For me, not so much.
Don’t get me wrong, these were nice masks, and neither of them irritated my skin. But I didn’t see the kinds of immediate benefits other bloggers and reviewers seem to experience.
I actually used these together – the Thirstymud on the dryer parts of my face and the Youthmud on the t-zone. The Thirstymud’s texture was smooth – somewhere between a gel cream and a primer. It left my face feeling slightly softer, but because of all of the hydrating products I layer on at night, I couldn’t really tell what it truly did. The best I can say is it couldn’t hurt, but I’m not sure it helped.
Because the Youthmud was full size, I used it much longer and in a couple of different ways. I didn’t like it as a spot treatment. It didn’t make impending or already established blemishes develop or heal any faster than nothing at all.
As an all-over mask, it sure did tingle! Not painfully so, but folks with more sensitive skin than mine might have a hard time. It dried fairly slowly. It contains…leafy bits? Some sort of plant material that’s meant to aid in exfoliation, but I didn’t notice much of a difference. I’m an avid exfoliater, though, so someone who’s a novice might.

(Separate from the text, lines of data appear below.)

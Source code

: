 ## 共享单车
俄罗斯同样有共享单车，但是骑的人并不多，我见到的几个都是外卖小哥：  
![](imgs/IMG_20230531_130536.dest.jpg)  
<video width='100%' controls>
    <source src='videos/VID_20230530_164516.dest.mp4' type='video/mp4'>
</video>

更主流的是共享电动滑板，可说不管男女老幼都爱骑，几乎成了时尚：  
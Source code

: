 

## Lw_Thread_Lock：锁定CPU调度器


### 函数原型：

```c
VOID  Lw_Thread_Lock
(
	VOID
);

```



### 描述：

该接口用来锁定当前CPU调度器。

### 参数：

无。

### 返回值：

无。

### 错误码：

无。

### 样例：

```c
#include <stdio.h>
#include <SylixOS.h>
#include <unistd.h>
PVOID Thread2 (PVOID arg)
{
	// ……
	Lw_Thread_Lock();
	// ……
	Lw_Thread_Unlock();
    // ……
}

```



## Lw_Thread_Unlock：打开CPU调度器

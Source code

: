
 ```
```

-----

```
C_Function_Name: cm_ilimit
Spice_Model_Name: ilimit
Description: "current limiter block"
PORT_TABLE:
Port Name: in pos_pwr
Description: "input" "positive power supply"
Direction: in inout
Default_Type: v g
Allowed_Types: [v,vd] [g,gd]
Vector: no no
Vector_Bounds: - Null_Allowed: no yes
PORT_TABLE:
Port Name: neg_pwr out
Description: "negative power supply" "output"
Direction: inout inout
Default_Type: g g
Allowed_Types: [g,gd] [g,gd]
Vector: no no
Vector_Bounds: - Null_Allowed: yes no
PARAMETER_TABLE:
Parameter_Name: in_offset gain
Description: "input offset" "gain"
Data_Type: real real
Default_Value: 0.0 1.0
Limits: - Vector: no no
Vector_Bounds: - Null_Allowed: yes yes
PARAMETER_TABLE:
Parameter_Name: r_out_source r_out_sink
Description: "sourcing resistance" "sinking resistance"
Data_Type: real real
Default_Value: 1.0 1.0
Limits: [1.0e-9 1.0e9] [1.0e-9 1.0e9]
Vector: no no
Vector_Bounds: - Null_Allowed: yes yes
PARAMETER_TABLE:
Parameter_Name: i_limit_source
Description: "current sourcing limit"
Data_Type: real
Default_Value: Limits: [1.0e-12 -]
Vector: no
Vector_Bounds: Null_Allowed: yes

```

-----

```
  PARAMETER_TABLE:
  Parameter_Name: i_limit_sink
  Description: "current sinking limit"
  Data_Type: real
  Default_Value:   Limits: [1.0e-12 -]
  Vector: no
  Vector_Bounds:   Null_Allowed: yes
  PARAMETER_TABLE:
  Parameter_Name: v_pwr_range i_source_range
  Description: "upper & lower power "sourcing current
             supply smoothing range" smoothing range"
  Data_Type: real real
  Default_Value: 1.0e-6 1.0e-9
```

Novices, however, might shy away from the price. I got mine at T.J. Maxx for $40.00, but Sephora sells it for almost $70.00.
If you’re looking for effectiveness over everything else, I wouldn’t shell out the money for Glamglow. I have had much better results from Boots Botanics Shine Away Ionic Clay mask, The Body Shop’s Tea Tree mask, and Garden Girl’s Cookies & Cream mask.
If you’re looking for a luxurious experience, though, Glamglow is an option. The jar is weighty, the box shiny and unusually-shaped. It calls you sexy. It has plant bits in it. The experience might be enough for some, but not for me.